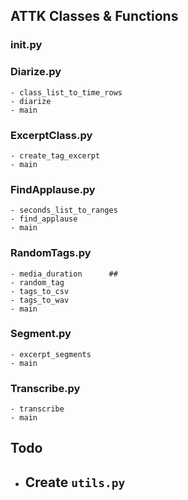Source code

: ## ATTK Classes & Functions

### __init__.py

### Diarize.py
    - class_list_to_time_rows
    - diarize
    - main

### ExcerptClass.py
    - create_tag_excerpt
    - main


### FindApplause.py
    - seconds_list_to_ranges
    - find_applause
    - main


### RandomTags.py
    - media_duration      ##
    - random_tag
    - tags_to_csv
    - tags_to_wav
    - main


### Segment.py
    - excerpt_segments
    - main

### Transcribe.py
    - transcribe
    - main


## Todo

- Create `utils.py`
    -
_ _ _ _
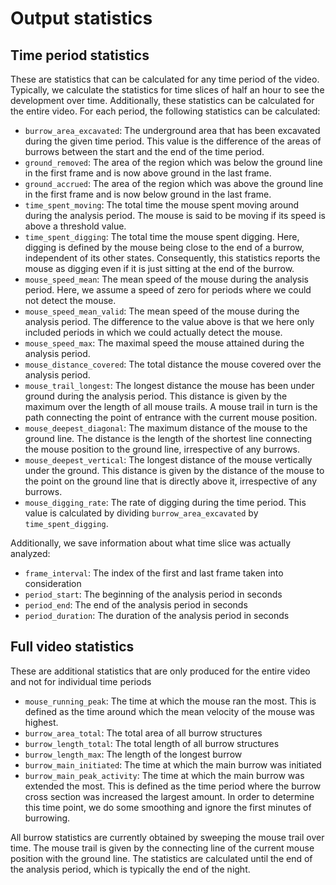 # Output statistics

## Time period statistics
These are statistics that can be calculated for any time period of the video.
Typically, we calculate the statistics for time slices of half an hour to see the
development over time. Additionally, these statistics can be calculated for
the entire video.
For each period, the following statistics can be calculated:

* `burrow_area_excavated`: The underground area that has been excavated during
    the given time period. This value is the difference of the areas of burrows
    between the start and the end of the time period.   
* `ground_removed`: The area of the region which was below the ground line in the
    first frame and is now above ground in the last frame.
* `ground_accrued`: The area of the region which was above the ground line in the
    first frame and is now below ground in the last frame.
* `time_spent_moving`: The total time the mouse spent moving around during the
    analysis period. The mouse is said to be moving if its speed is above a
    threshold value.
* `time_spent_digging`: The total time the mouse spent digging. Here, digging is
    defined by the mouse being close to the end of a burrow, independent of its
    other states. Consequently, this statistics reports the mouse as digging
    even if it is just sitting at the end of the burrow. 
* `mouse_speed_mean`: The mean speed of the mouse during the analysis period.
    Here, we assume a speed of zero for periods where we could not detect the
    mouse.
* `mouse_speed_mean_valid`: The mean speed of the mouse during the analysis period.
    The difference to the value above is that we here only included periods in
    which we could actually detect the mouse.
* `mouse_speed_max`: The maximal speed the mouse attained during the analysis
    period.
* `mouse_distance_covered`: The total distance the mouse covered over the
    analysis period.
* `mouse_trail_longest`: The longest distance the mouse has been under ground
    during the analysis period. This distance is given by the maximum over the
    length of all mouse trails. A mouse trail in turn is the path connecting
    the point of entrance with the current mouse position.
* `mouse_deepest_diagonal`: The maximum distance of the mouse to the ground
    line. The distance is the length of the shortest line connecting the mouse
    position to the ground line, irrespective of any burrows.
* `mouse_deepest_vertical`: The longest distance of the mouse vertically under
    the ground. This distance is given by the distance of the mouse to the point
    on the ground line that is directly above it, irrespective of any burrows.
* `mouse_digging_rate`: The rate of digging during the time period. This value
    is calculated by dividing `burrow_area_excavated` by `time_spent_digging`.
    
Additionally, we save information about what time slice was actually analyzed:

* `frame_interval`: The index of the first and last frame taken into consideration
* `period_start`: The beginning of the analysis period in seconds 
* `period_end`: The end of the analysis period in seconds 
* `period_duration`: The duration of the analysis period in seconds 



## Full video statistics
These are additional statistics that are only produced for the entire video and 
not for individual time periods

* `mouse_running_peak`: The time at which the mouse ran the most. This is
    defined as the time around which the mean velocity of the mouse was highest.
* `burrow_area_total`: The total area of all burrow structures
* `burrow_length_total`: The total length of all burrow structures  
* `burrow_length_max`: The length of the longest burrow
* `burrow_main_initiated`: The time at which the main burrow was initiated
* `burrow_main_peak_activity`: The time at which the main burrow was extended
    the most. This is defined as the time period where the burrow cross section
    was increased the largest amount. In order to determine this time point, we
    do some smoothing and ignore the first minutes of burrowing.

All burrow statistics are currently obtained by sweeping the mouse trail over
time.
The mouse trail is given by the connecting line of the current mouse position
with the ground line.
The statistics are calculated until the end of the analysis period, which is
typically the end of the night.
_ _ _ _
→ ASSIGNMENT
Copy every line of the listing containing the string "irrespective".

→ ANSWER AREA
    position to the ground line, irrespective of any burrows.
    on the ground line that is directly above it, irrespective of any burrows.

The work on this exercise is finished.